Finito il doveroso giro dei cani, resto a casa per il resto dell’intera giornata. Mi piazzo al computer e lavoro, gratis ovviamente, per www.afnews.info le mie belle otto/dieci ore, controllando la posta, rispondendo, scavando notizie nella grande rete a migliaia e migliaia e migliaia, selezionando con cura fra queste quelle che potrebbero interessare i lettori di afNews (che si tratti di professionisti del fumetto e dintorni, fan, o semplici curiosi, adulti o bambini) e pubblicandole sui social di afNews (e reti collegate, che non sto ad elencare), selezionando ulteriormente quelle che invece avranno l’onore di essere pubblicate permanentemente (andranno anche nell’archivio storico) pure sul sito di afNews (del quale devo anche curare – non sono abbastanza ricco da farlo fare ad altri e per fortuna ho le competenze necessarie – oltre alla parte giornalistica, tutta la parte informatica ecc.).
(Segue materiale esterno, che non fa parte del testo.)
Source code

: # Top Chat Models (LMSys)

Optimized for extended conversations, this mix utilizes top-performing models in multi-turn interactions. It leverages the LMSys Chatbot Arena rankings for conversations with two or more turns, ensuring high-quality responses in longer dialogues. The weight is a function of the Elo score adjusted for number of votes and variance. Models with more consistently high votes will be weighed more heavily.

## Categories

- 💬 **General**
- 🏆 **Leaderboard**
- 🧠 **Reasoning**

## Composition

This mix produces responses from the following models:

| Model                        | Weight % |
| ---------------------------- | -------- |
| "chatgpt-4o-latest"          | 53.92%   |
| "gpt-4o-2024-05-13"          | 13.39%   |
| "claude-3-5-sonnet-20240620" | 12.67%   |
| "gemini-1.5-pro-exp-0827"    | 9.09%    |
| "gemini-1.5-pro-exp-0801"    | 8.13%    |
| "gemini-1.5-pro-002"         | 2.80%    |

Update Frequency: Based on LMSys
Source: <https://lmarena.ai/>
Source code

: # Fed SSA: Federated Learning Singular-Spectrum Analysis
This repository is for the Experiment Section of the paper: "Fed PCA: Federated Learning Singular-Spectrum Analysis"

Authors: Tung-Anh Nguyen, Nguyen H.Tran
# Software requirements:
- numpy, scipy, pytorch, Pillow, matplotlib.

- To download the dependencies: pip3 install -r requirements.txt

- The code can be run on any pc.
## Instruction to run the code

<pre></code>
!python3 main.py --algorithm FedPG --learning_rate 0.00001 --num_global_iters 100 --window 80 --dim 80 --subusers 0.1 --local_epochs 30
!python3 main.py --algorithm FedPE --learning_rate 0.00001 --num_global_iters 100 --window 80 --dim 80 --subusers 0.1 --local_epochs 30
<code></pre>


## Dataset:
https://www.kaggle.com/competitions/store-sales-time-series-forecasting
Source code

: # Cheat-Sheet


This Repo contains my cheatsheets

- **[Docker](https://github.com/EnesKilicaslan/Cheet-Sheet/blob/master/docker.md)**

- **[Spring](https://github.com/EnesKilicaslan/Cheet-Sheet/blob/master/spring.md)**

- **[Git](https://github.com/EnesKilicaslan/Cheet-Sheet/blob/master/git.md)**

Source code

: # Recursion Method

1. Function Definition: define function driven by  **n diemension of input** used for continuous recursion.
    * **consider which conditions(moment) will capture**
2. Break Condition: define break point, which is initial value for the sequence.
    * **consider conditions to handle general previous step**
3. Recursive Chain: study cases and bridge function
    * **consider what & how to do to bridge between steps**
Gianfranco Goria nella redazione di afNews.info

Nel tempo rimasto scrivo qualche articolo ad hoc (avrei altri libri da scrivere, quando potrò, e magari dovrei anche fare qualche fumetto, ma tant’è), seleziono fiabe e racconti e tavole da colorare e giochi da pubblicare su afNews per dare un po’ di sollievo a bambini e genitori rinchiusi in casa.
In mezzo ci sono i pasti e i giochi casalinghi coi cani (che sono, in effetti i nostri supporti emotivi – sì, non era previsto, nel senso che non sono entrati in famiglia per questo motivo, ma sono anche una meravigliosa ed efficace aggiunta alle cure chimiche) e i gatti, e l’interazione fondamentale con moglie e figlia (altri figli e nipote vivono all’estero: con loro in questo periodo i contatti fisici sono impossibili, ma sono comunque sempre, purtroppo, rari per ovvi motivi – fortuna che c’è Internet!). Quando capita, varie ed eventuali, tipo aggiusta un rubinetto, rompine un altro, sistema un computer, aggiorna un tablet, et similia, ma sempre in casa. Magari qualche foto, quando c’è tempo… Ma sempre in casa. Al massimo dal balcone.
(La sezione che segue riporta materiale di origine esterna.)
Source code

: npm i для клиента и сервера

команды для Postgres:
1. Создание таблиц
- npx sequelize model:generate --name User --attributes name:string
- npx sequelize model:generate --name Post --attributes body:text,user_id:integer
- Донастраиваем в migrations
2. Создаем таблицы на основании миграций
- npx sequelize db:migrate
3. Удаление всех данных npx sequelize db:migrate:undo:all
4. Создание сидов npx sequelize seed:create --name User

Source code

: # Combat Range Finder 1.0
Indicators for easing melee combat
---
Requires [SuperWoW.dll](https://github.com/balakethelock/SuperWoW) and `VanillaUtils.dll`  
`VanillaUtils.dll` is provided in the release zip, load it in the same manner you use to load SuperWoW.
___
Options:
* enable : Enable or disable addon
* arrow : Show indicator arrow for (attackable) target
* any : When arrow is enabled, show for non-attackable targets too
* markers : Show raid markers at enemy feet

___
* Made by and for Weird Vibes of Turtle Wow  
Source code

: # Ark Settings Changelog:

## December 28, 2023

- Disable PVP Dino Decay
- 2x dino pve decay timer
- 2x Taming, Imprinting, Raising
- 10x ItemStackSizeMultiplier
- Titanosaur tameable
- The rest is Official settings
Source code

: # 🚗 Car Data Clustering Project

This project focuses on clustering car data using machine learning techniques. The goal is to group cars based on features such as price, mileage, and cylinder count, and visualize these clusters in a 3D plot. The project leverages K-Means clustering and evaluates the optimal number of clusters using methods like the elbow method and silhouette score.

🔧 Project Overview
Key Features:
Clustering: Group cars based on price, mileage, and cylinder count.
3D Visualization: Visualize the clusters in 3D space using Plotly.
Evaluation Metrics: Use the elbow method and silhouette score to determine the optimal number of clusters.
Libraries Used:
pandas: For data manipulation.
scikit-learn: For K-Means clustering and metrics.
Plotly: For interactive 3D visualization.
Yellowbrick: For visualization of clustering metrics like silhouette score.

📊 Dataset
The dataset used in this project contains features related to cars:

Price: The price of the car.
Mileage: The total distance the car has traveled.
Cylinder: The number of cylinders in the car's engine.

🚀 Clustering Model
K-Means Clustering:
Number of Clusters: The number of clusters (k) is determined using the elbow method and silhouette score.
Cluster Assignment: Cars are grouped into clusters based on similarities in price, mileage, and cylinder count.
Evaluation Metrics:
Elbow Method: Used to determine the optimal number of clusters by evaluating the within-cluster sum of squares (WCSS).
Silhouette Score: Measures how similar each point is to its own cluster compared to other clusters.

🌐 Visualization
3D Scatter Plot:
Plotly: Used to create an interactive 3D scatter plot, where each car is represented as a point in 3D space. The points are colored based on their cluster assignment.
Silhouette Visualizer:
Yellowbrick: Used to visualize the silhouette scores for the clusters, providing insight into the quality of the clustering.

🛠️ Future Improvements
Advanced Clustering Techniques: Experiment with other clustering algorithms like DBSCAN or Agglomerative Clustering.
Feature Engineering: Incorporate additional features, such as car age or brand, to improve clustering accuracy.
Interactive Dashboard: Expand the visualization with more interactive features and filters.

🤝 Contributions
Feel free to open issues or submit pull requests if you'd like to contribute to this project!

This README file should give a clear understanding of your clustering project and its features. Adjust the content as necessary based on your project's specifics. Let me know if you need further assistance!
Foto di Gianfranco Goria per la serie FumettoSuFumetto.
Foto di Gianfranco Goria per la serie FumettoSuFumetto.

Infine il breve giro serale coi cani. Poi di nuovo a casa, ultimi controlli della posta e delle news, una rapida riflessione su quanti libri ho ancora da leggere e via a letto, per il già citato sonno ristoratore, dopo qualche telefilm rilassante.
Sonno che ristora solo se sono riuscito a evitare di caricare la mia sindrome depressiva maggiore (che curo da anni e dovrò curare per il resto della vita) con ulteriori stress, paure, paranoie, ansie ecc. ecc. ecc., altrimenti a fine emergenza io potrei non essere più vivo – e non per colpa del virus, ma per colpa degli umani isterici ed aggressivi.
Però… Ora che la riesamino, la mia routine di questo periodo virale è esattamente la stessa che seguo da anni. Identica, a parte le note relative al virus e qualche pizza di tanto in tanto (e le vacanze, che quest’anno, chissà…). In sostanza io sono in auto isolamento (quasi da hikikomori) da anni e anni…
Poffarre! Aspetta solo che finisca l’emergenza!